Task statement –
Of all the lines below, return only those starting with the line holding "## Become a Committer" and going on through the line holding "voted upon by the PPMC.", exactly as written.

(Stored data entries)
****************************************

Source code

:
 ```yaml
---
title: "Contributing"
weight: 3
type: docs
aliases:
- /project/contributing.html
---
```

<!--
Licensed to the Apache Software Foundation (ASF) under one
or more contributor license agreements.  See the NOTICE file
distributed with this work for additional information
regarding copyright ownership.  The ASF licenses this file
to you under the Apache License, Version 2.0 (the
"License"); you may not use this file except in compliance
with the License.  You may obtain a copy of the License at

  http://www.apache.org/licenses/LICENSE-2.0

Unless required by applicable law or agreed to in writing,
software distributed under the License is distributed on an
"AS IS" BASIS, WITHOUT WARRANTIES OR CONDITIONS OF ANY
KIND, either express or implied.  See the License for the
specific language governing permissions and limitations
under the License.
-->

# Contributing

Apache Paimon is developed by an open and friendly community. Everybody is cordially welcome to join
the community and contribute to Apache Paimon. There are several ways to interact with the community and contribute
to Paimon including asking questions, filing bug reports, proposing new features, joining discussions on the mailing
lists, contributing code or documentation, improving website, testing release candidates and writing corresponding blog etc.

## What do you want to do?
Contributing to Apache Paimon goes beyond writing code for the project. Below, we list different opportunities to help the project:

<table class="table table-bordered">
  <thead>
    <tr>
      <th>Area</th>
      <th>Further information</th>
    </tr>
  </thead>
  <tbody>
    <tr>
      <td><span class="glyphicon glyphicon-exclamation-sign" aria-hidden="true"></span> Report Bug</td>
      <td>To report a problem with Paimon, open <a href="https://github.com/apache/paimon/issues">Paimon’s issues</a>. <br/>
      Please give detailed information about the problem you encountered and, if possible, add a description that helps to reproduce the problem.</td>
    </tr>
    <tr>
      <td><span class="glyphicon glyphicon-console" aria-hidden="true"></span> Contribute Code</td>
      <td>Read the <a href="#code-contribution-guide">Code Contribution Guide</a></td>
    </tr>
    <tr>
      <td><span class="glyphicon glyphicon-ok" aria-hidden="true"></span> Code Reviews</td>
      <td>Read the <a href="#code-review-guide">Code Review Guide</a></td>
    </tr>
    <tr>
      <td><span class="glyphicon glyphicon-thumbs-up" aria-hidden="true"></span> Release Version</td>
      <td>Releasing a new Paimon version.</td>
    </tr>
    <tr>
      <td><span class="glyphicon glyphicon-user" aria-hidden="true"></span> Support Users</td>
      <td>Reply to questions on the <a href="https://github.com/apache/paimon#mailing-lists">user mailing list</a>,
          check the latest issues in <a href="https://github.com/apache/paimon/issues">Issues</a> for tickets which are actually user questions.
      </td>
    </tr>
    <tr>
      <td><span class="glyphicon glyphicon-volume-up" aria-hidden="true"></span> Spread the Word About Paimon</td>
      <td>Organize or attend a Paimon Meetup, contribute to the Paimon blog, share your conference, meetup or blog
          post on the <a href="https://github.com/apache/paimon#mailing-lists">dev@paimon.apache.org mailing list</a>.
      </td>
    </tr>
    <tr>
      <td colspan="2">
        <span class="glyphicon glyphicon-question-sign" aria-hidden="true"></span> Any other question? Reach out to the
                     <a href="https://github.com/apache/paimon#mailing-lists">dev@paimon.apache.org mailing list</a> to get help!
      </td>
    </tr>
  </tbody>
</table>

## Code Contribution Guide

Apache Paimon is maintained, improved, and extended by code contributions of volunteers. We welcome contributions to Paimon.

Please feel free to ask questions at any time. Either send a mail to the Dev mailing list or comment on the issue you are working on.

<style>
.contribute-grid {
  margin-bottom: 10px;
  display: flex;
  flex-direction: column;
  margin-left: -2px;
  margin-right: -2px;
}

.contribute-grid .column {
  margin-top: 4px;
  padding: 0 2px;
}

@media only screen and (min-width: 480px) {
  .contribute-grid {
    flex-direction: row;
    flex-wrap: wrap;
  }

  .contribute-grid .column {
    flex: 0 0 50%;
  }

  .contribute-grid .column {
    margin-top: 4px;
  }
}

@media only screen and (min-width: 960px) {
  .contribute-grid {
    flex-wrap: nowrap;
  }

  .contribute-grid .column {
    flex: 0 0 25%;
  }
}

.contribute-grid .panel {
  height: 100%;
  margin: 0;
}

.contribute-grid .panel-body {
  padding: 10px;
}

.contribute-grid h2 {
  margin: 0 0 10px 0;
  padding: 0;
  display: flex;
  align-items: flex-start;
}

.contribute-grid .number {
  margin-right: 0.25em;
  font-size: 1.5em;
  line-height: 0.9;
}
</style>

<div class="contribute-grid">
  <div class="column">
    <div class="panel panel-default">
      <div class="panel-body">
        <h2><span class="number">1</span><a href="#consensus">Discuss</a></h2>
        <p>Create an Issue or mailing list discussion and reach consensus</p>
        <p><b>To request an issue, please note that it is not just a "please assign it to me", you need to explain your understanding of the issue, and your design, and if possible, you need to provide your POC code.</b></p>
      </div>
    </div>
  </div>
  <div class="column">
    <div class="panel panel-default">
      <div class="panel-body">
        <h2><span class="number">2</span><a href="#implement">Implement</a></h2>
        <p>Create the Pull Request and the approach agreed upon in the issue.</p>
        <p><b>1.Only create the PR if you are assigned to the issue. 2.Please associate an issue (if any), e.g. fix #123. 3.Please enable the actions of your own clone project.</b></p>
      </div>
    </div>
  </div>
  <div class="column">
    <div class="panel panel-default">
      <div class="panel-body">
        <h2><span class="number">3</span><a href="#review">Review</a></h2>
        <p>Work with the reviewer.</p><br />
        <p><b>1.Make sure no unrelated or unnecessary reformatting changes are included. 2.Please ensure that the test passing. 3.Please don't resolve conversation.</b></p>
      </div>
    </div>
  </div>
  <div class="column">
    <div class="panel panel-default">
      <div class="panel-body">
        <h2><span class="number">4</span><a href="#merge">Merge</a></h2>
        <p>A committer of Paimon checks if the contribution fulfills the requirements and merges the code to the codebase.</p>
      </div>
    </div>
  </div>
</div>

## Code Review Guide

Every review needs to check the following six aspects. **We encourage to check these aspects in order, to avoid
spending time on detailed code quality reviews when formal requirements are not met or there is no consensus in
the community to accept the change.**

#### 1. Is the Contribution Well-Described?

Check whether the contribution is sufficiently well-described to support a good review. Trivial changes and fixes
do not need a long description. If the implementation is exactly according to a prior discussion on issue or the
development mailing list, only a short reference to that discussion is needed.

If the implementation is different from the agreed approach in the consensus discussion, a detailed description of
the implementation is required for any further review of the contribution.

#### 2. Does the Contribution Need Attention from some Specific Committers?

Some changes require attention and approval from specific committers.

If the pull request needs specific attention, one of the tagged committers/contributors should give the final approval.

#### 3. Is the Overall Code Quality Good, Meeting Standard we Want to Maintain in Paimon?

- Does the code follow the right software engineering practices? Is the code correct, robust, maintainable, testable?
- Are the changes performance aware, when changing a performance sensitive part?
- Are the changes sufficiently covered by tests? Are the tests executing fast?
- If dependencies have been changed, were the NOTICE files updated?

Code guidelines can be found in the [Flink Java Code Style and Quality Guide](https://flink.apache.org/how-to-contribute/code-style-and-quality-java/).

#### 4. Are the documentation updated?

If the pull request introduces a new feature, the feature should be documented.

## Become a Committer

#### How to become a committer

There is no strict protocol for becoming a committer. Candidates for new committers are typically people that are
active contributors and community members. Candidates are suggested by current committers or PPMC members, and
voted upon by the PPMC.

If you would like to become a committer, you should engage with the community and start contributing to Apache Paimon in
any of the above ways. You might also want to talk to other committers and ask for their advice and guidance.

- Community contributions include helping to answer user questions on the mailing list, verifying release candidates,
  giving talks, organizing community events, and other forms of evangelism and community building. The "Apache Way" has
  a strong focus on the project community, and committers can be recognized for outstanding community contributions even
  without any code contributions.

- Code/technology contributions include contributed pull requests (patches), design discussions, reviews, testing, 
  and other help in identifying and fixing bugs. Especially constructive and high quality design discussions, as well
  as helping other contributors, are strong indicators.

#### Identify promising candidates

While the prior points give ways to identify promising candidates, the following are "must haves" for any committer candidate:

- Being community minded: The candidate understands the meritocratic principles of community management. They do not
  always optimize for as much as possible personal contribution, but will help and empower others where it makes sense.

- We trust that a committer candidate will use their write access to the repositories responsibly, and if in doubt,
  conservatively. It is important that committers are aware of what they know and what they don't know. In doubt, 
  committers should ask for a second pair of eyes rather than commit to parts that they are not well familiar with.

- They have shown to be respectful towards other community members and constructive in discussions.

****************************************

Result of the exercise –
## Become a Committer

#### How to become a committer

There is no strict protocol for becoming a committer. Candidates for new committers are typically people that are
active contributors and community members. Candidates are suggested by current committers or PPMC members, and
voted upon by the PPMC.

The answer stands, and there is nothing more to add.